[A Republic of Conscience]
Theosophist, September, 1880
“Address of the President of the Ionian Theosophical Branch at Corfu, Upon Presenting the Charter of Constitution to the Fellows”, by Signor Pasuale Menelao, D.L., President of the Branch;
“Inaugural Address Before the Bombay Theosophical Society, by Kharsedji N. Seervai, Vice-President, President, pro-tem”;
Note by H.P.B.
[The address given by Mr. Menelao can be read in its entirety here. The address given by Mr. Seerval can be read in its entirety here. H.P.B.’s response, placed between the two addresses, follows, thus:]
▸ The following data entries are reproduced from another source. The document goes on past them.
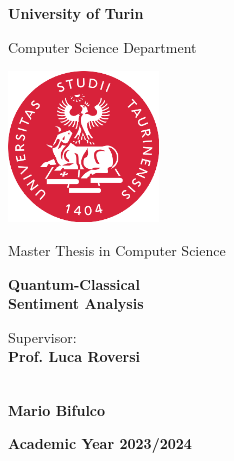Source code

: \begin{center}
{\LARGE \textbf{University of Turin}}
\vspace{0.2cm}

{\Large {Computer Science Department}} 
\vspace{1cm}

\includegraphics[width=4cm]{figures/unito-logo.png}
\vspace{0.8cm}

{\Large {Master Thesis in Computer Science}}
\vspace{1cm}

{\LARGE \textbf{Quantum-Classical\\Sentiment Analysis}}
\vspace{1cm}

\end{center}

\noindent \large{Supervisor:} \\
\large{\textbf{Prof. Luca Roversi}} 
\vspace{1cm}



 \\
\large{\textbf{Mario Bifulco}} 

\vspace{2cm}

\begin{center}
    \large{\textbf{Academic Year 2023/2024}}
\end{center}


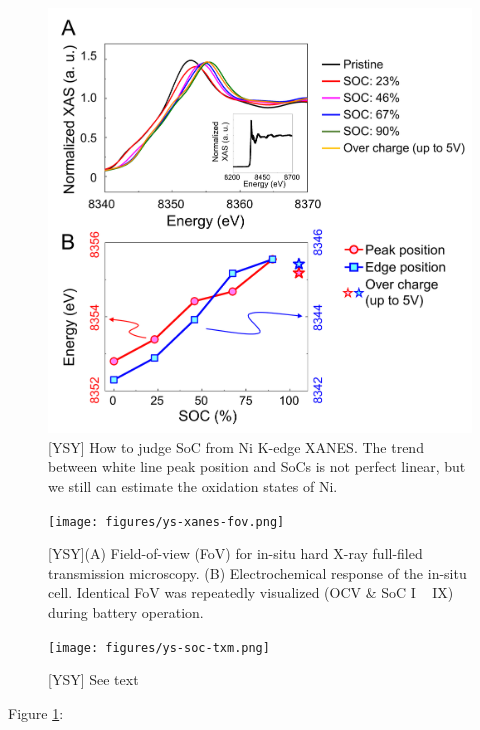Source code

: \documentclass{article}
\begin{document}
\begin{figure}
  \includegraphics[width=\textwidth]{figures/ys-xanes.png}
  \caption{[YSY] How to judge SoC from Ni K-edge XANES. The trend between
    white line peak position and SoCs is not perfect linear, but we
    still can estimate the oxidation states of Ni.}
\end{figure}

\begin{figure}
  \texttt{[image: figures/ys-xanes-fov.png]}
  \caption{[YSY](A) Field-of-view (FoV) for in-situ hard X-ray full-filed
    transmission microscopy. (B) Electrochemical response of the
    in-situ cell. Identical FoV was repeatedly visualized (OCV \& SoC I
    ~ IX) during battery operation.}
\end{figure}

\begin{figure}
  \texttt{[image: figures/ys-soc-txm.png]}
  \caption{[YSY] See text}
  \label{ys-soc-txm}
\end{figure}

Figure \ref{ys-soc-txm}:
\end{document}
The inaugural addresses of the respective presiding officers of the Ionian and Bombay Branches of the Theosophical Society, which appear side by side in the present number so well illustrate its policy of mutual tolerance and confraternity, that we bespeak for each a careful reading. Here we see the Italian thinker moved by the same lofty aspirations for individual perfection and the happiness and enlightenment of mankind, as the Parsi thinker of Bombay. And though the one conceives of the First Cause, or Deity, quite differently from the other, whose ancestors from time immemorial have worshipped the Sun as a visible type of Hormazd, yet a common religious feeling moves the heart of each, and a common instinct makes him see the way upward towards the truth brighter and clearer by the light of Theosophy. Ours is not an atheistical society, though it does contain atheists; nor is it a Christian one, even though our brother Dr. Wyld, President of the British Theosophical Society, would have us accept Jesus as the most divine personage that ever appeared among men. Our Fellows are of the most varied opinions and each has a right to claim respect for his ideas as he is bound to respect those of his brothers. We have presidents who are severally Christian, Deist, Buddhist, Hindu, and Atheist; none dogmatizers, none claiming to be wiser or more infallible than the other, yet each taking the other by the hand, calling him brother, and helping him and being helped in the divine quest after knowledge. Nor are all, or even a large minority, students of occult sciences, for rarely is the true mystic born. Few, alas! have they ever been, who so yearned after the discovery of Nature’s secrets as to be willing to pursue that hard and unselfish course of study: and our own century can show fewer than any of its predecessors. As to the secrets of the Theosophical Society, when we mention the masonic-like signs of recognition, and the privacy secured for the handful who do make their experiments in psychological science. all has been said. The Parent Society is, in one word, a Republic of Conscience, a brotherhood of men in search of the Absolute Truth. As was sufficiently explained in our opening October number, every one of us professes to be ready to help the other whatever the branch of science or religion to which his personal predilections may lead him.